Apologies for the long absence — I’ve been traveling first to the March Madness games in Ohio and Pennsylvania, watched my son run the Eugene Marathon in April and gathered all my adult kids for a concert at Red Rocks, and then I spent 10 days driving the original Route 66 from Santa Monica to Chicago, celebrating my 66th birthday on Route 66. It’s the 100th anniversary of the Mother Road, and I’m pleased I wasn’t turning 100, too. I highly recommend the 2,400-mile drive and may write about it separately. But I’m back, and CarMax didn’t stop offering unicorns while I was gone. Case in point. A 2016 Mercedes E550 convertible, just in time for summer.

It’s time to replace my 2013 BMW M3 convertible, and so I’ve been searching CarMax for a possible successor. That’s how I came across this pristine, 19,000-mile version that fits our unicorn threshold. Sometimes a car just sits there quietly on the CarMax website, not asking for attention, not sporting a wing or a custom wrap, just being excellent. This 2016 Mercedes-Benz E550 is that kind of car. A sleeper. (Found a few other interesting convertibles I’ll post about in the coming days.)

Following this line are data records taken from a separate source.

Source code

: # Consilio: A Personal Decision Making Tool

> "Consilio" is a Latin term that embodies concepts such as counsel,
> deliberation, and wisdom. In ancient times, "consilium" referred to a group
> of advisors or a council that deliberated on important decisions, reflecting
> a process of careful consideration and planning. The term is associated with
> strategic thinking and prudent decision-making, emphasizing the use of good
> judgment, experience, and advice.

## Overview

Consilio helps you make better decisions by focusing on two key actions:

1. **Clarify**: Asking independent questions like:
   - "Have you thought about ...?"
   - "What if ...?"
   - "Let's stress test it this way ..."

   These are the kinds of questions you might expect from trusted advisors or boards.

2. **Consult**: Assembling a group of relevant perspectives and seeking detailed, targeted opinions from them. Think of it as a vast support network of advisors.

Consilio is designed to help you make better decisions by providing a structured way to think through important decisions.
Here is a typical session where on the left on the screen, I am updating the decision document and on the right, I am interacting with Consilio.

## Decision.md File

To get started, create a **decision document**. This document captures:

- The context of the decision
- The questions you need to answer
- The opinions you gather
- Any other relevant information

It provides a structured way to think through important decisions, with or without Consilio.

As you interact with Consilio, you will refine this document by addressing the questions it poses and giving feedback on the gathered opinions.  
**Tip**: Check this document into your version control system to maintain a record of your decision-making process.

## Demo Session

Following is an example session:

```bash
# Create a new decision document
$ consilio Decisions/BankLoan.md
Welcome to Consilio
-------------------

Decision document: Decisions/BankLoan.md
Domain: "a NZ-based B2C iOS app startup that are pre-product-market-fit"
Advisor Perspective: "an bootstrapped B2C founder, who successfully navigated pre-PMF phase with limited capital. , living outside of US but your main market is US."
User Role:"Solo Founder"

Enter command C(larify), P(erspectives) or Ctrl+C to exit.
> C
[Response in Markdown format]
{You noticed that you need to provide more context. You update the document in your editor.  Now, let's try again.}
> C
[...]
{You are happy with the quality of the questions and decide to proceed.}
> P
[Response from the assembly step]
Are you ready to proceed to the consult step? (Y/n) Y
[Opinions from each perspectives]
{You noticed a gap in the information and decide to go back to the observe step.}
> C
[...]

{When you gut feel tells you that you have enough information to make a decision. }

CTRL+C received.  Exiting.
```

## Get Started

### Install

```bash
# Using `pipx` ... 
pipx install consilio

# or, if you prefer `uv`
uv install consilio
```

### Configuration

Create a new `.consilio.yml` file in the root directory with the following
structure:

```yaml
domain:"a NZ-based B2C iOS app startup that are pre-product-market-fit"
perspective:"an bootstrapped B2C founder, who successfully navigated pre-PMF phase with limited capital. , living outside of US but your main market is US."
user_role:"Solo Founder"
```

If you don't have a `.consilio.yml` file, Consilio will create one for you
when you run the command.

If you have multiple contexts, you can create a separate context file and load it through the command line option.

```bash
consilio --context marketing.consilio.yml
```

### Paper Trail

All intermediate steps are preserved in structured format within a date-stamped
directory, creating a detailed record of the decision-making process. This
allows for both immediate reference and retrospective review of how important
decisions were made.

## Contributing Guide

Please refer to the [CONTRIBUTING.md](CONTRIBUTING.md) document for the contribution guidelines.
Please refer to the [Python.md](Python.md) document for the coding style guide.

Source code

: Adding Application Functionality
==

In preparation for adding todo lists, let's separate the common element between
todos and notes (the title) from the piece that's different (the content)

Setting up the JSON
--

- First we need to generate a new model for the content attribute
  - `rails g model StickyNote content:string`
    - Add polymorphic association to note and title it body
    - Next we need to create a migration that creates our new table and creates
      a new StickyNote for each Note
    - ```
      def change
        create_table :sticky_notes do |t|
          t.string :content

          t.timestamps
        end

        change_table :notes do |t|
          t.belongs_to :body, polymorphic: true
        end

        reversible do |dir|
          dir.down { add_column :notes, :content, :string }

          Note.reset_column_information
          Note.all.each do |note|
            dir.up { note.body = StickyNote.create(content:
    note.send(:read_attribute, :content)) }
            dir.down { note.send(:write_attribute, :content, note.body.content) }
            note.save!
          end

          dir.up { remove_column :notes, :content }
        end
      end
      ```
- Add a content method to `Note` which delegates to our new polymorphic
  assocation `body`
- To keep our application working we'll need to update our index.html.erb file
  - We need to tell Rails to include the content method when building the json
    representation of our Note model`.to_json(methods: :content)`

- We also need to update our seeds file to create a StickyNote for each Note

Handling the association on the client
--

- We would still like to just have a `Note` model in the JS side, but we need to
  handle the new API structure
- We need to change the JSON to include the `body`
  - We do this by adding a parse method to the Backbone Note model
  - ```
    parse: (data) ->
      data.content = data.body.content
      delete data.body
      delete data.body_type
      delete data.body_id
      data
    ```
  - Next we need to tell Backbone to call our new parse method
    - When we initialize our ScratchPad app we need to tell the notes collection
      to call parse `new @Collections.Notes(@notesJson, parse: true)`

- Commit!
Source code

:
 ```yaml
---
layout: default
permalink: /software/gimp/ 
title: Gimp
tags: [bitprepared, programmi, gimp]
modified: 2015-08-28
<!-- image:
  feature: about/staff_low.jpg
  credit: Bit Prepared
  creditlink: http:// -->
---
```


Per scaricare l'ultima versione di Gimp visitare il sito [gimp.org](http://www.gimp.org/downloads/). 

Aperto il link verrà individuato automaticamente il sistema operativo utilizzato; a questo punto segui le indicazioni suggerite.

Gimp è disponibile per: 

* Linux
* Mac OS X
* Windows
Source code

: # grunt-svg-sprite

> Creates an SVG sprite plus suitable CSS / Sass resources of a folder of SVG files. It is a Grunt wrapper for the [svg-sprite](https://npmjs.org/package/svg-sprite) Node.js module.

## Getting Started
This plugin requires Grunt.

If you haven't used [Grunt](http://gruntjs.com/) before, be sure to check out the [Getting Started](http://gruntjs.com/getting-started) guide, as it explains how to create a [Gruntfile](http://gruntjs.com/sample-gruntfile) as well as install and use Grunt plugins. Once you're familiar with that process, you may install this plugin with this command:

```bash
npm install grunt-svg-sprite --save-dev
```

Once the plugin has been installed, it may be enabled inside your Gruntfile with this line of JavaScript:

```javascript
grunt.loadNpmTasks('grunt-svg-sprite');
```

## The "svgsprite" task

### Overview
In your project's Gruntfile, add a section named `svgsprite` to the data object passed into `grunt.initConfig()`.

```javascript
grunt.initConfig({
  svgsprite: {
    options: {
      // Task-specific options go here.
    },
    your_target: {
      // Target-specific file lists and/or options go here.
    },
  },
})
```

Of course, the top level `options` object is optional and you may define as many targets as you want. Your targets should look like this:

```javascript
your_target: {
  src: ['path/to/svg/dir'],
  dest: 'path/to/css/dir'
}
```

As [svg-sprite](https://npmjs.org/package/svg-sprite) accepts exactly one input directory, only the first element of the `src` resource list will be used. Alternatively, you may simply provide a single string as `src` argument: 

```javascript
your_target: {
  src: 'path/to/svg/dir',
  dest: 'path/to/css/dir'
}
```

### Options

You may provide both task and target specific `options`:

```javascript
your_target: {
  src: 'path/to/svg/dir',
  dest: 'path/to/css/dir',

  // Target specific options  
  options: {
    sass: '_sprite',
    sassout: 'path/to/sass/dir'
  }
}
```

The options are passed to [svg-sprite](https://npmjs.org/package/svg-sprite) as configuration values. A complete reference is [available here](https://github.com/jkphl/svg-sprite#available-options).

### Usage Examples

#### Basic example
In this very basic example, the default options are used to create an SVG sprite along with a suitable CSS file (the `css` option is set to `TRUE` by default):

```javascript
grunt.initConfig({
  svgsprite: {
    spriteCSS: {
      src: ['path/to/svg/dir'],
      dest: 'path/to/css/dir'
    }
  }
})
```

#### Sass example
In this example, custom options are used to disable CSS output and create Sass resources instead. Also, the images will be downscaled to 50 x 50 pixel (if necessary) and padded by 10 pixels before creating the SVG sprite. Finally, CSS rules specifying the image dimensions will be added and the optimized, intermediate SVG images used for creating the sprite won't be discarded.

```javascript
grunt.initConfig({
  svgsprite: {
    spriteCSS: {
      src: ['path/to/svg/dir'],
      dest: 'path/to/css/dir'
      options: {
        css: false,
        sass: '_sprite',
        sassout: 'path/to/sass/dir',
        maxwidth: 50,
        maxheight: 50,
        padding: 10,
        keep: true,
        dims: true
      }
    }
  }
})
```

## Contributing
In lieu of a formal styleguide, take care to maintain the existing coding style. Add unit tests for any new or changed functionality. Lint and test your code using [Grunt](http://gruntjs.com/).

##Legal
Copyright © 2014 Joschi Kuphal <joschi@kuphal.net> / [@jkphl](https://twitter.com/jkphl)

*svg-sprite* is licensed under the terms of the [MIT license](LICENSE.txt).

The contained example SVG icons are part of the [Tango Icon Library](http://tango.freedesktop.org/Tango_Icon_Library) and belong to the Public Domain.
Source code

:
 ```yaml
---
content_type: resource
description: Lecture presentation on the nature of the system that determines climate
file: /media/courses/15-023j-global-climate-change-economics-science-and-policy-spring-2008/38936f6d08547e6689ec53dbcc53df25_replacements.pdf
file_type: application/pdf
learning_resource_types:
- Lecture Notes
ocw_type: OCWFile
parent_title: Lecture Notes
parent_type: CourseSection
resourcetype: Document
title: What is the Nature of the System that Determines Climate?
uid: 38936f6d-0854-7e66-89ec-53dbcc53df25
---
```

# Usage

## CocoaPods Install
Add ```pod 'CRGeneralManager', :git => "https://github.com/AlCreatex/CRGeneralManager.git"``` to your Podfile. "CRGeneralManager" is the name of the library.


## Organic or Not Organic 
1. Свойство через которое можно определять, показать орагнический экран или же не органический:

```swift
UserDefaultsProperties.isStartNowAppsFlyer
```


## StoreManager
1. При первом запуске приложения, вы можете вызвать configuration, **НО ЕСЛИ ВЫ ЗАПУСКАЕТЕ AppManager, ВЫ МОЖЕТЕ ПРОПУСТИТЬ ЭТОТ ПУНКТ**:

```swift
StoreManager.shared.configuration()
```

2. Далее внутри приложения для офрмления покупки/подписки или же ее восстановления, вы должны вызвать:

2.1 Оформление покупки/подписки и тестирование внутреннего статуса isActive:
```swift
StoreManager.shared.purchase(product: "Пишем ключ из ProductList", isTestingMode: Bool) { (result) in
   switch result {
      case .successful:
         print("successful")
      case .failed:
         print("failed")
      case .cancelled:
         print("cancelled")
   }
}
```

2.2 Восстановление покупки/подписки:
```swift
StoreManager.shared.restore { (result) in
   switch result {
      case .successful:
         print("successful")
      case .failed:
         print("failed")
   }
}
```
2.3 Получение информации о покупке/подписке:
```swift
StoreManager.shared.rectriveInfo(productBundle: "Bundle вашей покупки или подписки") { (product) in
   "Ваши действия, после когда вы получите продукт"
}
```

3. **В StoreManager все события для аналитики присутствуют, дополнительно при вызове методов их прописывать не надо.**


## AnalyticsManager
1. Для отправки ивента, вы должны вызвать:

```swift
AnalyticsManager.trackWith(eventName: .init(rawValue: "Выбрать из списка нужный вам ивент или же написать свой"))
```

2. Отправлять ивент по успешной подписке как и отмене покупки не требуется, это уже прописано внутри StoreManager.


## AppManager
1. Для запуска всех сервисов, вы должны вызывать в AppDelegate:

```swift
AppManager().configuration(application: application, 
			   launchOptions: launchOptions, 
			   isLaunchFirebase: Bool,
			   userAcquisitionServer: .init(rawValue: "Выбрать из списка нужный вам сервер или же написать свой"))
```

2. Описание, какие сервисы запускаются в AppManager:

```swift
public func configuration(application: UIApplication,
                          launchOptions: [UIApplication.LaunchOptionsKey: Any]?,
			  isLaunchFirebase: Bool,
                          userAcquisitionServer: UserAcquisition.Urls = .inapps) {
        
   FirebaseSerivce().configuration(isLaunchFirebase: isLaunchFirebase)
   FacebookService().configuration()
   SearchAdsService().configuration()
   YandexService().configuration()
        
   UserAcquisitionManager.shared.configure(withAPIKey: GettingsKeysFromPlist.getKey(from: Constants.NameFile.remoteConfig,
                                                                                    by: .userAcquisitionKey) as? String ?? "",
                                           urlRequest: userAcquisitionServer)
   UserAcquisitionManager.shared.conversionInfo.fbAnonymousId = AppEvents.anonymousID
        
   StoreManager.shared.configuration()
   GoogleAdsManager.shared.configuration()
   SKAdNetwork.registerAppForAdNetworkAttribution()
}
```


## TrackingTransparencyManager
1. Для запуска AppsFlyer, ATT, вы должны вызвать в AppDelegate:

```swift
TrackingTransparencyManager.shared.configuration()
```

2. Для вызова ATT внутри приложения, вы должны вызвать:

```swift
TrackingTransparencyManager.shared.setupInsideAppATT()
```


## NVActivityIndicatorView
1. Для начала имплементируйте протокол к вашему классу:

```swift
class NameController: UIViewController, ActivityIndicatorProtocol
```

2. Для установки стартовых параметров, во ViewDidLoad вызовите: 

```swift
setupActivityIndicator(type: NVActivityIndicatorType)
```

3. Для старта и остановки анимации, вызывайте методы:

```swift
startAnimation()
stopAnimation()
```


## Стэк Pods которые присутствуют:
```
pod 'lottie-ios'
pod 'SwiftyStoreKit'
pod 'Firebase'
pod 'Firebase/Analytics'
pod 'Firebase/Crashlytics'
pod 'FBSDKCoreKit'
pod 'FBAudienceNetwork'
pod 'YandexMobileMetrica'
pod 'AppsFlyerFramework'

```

The E550 convertible is, in my view, the sweet spot of the W212 E-Class generation — the last of the “old school” Mercedes before the all-new 2017 model arrived and went full touchscreen. It’s analog enough to feel real, modern enough to want. Triple black, too. CarMax has 3,093 Mercedes available today. Only 134 are V8’s. Can you believe that about 70% of the Mercedes models offered are four-cylinders?!

Handsome enough inside, although modest in features; navigation, cruise control, heated seats, a rear view camera (not a given in 2016 – they didn’t become mandatory in the US until 2018), and not much else. Looks new. The rear seating area below is adequate for smaller people, but likely hell to climb in and out of, unless the top is down and you’re nimble enough to clamber over the side. Save it for the kids.

Under the hood is the reason we’re here: a twin-turbocharged 4.7-liter V8 making 402 horsepower and 443 lb-ft of torque, pushing the car to 60 mph in somewhere around 4.5-4.9 seconds depending on who’s timing it. Mercedes says 4.9. Journalists say faster. Either way, nobody’s complaining. Power flows through a seven-speed automatic with paddle shifters to the rear wheels — the way the Germans intended, I suppose. At 19,000 miles, it’s hardly broken in.

The 2016 Mercedes E550 convertible started around $65,000 new a decade ago. CarMax has it at $35,998, which leaves meaningful room in the budget for MaxCare — and on a twin-turbo V8 Mercedes, you want MaxCare. It’s a two-owner, accident free car that’s been in Florida and Georgia for the last decade. The car is currently reserved here in Norcross, Georgia. And if you’d rather have a 2013 BMW M3 convertible with some MaxCare remaining, you know where to find me.